XLVIII

— Bon sang, disait Brézillon, assez excité par son excursion funèbre, dans la voiture qui les ramenait sur Paris. Quatre-vingts kilos de sable. Il avait raison, nom d’un chien.

— Cela lui arrive très souvent, commenta Mordent.

— Cela change tout, reprit Brézillon. L’accusation d’Adamsberg devient solide. Un gars qui simule sa mort n’est pas un agneau. Le vieux est toujours en exercice, avec douze meurtres à son actif.

— Dont les trois derniers commis à quatre-vingt-treize ans, quatre-vingt-quinze ans et quatre-vingt-dix-neuf ans, précisa Danglard. Cela vous paraît-il envisageable, monsieur le divisionnaire ? Un centenaire traînant une jeune femme et sa bicyclette à travers champs ?

— C’est un problème, incontestablement.

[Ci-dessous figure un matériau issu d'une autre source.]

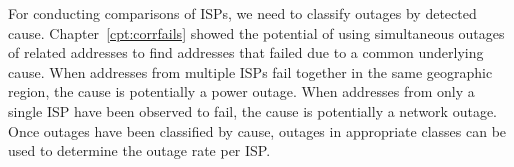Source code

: For conducting comparisons of ISPs, we need to classify outages by
detected cause. Chapter~\ref{cpt:corrfails} showed the potential of
using simultaneous outages of related addresses to find addresses that
failed due to a common underlying cause. When addresses from multiple
ISPs fail together in the same geographic region, the cause is
potentially a power outage. When addresses from only a single ISP have
been observed to fail, the cause is potentially a network outage. Once
outages have been classified by cause, outages in appropriate classes
can be used to determine the outage rate per ISP.




 
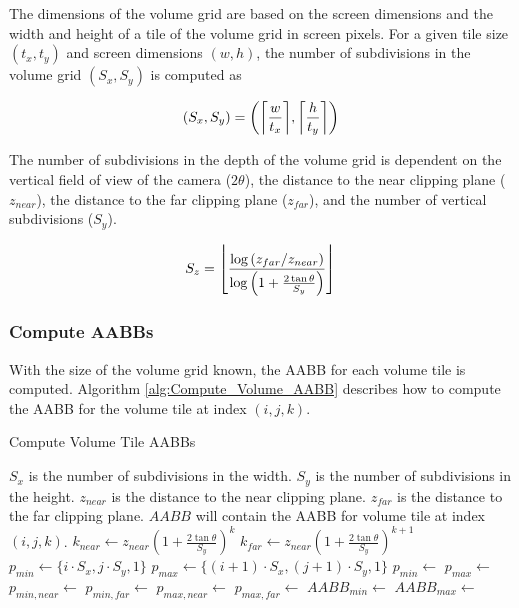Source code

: The dimensions of the volume grid are based on the screen dimensions and the width and height of a tile of the volume grid in screen pixels. For a given tile size $(t_x, t_y)$ and screen dimensions $(w,h)$, the number of subdivisions in the volume grid $(S_x,S_y)$ is computed as

\begin{equation}
(S_x,S_y)=\left(\ceil*{\frac{w}{t_x}},\ceil*{\frac{h}{t_y}}\right)
\label{eqn:VolumeGridSubdivisionXY}
\end{equation}

The number of subdivisions in the depth of the volume grid is dependent on the vertical field of view of the camera ($2\theta$), the distance to the near clipping plane ($z_{near}$), the distance to the far clipping plane ($z_{far}$), and the number of vertical subdivisions ($S_y$).

\begin{equation}
S_z=\floor*{\frac{\log\left(z_{far}/z_{near}\right)}{\log\left(1+\frac{2\tan{\theta}}{S_y}\right)}}
\label{eqn:VolumeGridSubdivisionZ}
\end{equation}

\subsubsection{Compute AABBs}

With the size of the volume grid known, the AABB for each volume tile is computed. Algorithm \ref{alg:Compute_Volume_AABB} describes how to compute the AABB for the volume tile at index $(i, j, k)$.

\begin{algorithm}[h]
\caption{Compute Volume Tile AABBs}
\label{alg:Compute_Volume_AABB}
\begin{algorithmic}[1]
\Require $S_x$ is the number of subdivisions in the width.
\Require $S_y$ is the number of subdivisions in the height.
\Require $z_{near}$ is the distance to the near clipping plane.
\Require $z_{far}$ is the distance to the far clipping plane.
\Ensure $AABB$ will contain the AABB for  volume tile at index $(i,j,k)$.
\State $k_{near} \gets z_{near} \left( 1 + \frac{ 2\tan{\theta}}{S_y} \right)^k$
\State $k_{far} \gets z_{near} \left( 1 + \frac{ 2\tan{\theta}}{S_y} \right)^{k+1}$
\State $p_{min} \gets \{ i \cdot S_x, j \cdot S_y, 1 \}$
\State $p_{max} \gets \{ (i+1) \cdot S_x, (j+1) \cdot S_y, 1 \}$
\State $p_{min} \gets$ 
\State $p_{max} \gets$ 
\State $p_{min,near} \gets$ 
\State $p_{min,far} \gets$ 
\State $p_{max,near} \gets$ 
\State $p_{max,far} \gets$ 
\State $AABB_{min} \gets$ 
\State $AABB_{max} \gets$ 
\EndFunction
\end{algorithmic}
\end{algorithm}

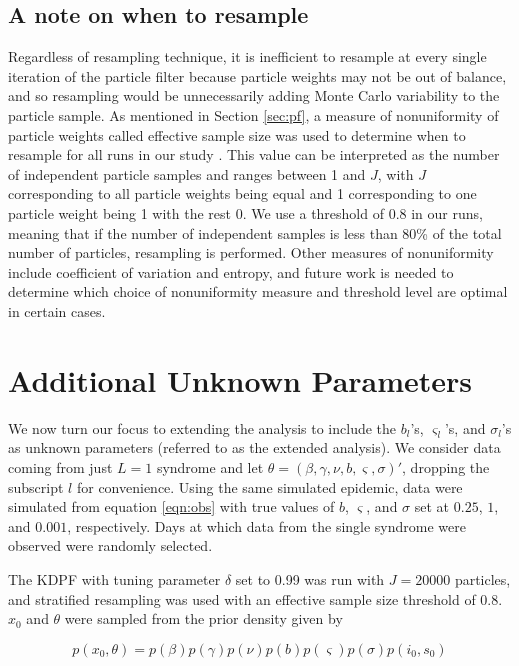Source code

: \documentclass{elsarticle}
\begin{document}
\subsection{A note on when to resample}

Regardless of resampling technique, it is inefficient to resample at every single iteration of the particle filter because particle weights may not be out of balance, and so resampling would be unnecessarily adding Monte Carlo variability to the particle sample.  As mentioned in Section \ref{sec:pf}, a measure of nonuniformity of particle weights called effective sample size was used to determine when to resample for all runs in our study \citep{Liu:Chen:Wong:reje:1998}.  This value can be interpreted as the number of independent particle samples and ranges between 1 and $J$, with $J$ corresponding to all particle weights being equal and 1 corresponding to one particle weight being 1 with the rest 0.  We use a threshold of 0.8 in our runs, meaning that if the number of independent samples is less than 80\% of the total number of particles, resampling is performed.  Other measures of nonuniformity include coefficient of variation and entropy, and future work is needed to determine which choice of nonuniformity measure and threshold level are optimal in certain cases.

\section{Additional Unknown Parameters \label{sec:extend}}

We now turn our focus to extending the analysis to include the $b_l$'s, $\varsigma_l$'s, and $\sigma_l$'s as unknown parameters (referred to as the extended analysis).  We consider data coming from just $L = 1$ syndrome and let $\theta = (\beta, \gamma, \nu, b, \varsigma, \sigma)'$, dropping the subscript $l$ for convenience.  Using the same simulated epidemic, data were simulated from equation \eqref{eqn:obs} with true values of $b$, $\varsigma$, and $\sigma$ set at $0.25$, $1$, and $0.001$, respectively.  Days at which data from the single syndrome were observed were randomly selected.

The KDPF with tuning parameter $\delta$ set to 0.99 was run with $J = 20000$ particles, and stratified resampling was used with an effective sample size threshold of 0.8.  $x_0$ and $\theta$ were sampled from the prior density given by

\[p\left(x_0,\theta\right) = p\left(\beta\right)p\left(\gamma\right)p\left(\nu\right)p\left(b\right)p\left(\varsigma\right)p\left(\sigma\right)p\left(i_0,s_0\right)\]
\end{document}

Mais Adamsberg a vu juste pour la mort de Fulgence, on ne peut pas le nier et les faits sont là. Vous vous désolidarisez de lui, capitaine ?

— Je m’occupe des faits et des probabilités, simplement.


Danglard se rencogna à l’arrière de la voiture et redevint silencieux, laissant ses collègues, troublés, discuter de la résurrection du vieux magistrat. Oui, Adamsberg avait eu raison. Et cela rendait la situation d’autant plus difficile.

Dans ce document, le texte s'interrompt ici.